Task description — Looking through the records that follow, determine how many lines contain "Universidad" and reply with that number alone.

Records for this task —
------------------------------------------------------------------------

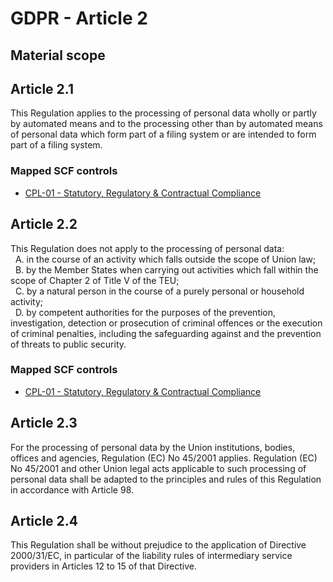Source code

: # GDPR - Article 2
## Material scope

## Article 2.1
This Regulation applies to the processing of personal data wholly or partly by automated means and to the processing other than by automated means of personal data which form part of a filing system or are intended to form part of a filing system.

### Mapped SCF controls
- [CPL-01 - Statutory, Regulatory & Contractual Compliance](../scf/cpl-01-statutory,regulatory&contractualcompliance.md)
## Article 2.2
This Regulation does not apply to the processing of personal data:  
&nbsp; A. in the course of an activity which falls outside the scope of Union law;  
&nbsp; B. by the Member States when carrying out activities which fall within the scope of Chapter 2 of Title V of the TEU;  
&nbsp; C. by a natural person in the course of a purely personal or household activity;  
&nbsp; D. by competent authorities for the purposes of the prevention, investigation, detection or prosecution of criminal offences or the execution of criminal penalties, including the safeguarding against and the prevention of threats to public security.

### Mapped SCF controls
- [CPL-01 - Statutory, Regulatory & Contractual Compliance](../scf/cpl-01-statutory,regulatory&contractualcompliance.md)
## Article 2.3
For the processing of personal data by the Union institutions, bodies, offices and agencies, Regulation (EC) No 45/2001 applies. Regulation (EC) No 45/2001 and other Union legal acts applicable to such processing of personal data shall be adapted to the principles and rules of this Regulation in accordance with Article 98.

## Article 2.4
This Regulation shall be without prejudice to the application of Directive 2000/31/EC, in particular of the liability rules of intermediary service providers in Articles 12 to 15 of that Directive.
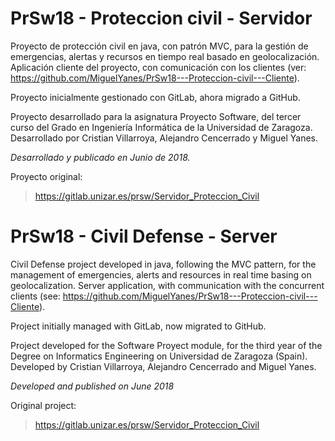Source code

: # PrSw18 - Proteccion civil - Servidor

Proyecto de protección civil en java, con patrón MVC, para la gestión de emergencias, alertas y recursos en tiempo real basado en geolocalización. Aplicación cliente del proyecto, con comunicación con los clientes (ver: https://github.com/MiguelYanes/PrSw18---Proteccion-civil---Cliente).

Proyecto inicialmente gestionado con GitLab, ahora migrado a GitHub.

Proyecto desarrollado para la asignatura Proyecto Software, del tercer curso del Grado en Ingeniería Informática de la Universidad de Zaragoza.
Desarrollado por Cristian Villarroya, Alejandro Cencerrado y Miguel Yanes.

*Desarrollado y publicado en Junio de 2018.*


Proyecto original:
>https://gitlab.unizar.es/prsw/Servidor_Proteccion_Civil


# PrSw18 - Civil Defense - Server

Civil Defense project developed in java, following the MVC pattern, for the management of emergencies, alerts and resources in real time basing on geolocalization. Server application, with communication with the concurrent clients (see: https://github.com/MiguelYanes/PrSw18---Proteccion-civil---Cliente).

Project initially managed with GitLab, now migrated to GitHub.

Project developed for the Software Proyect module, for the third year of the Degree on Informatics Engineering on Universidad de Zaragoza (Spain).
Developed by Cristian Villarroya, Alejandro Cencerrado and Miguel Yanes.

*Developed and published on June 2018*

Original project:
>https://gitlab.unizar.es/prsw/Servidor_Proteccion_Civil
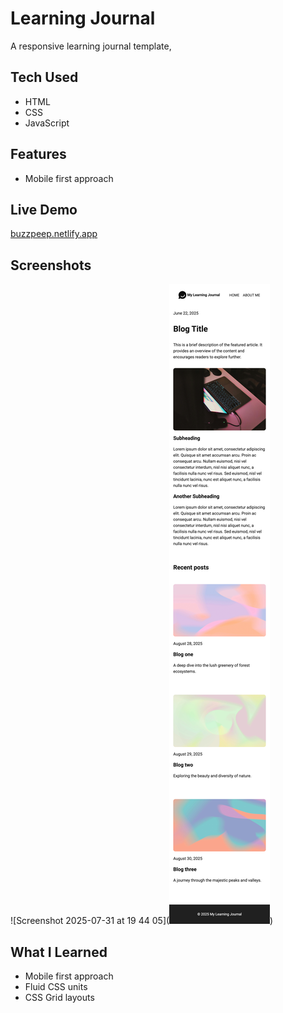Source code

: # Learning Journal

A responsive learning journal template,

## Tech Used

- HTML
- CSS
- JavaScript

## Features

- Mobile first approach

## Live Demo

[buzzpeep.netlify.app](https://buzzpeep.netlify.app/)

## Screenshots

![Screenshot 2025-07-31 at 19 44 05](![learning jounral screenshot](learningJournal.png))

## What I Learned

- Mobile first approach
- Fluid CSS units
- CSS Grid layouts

------------------------------------------------------------------------

Answer for the task — 2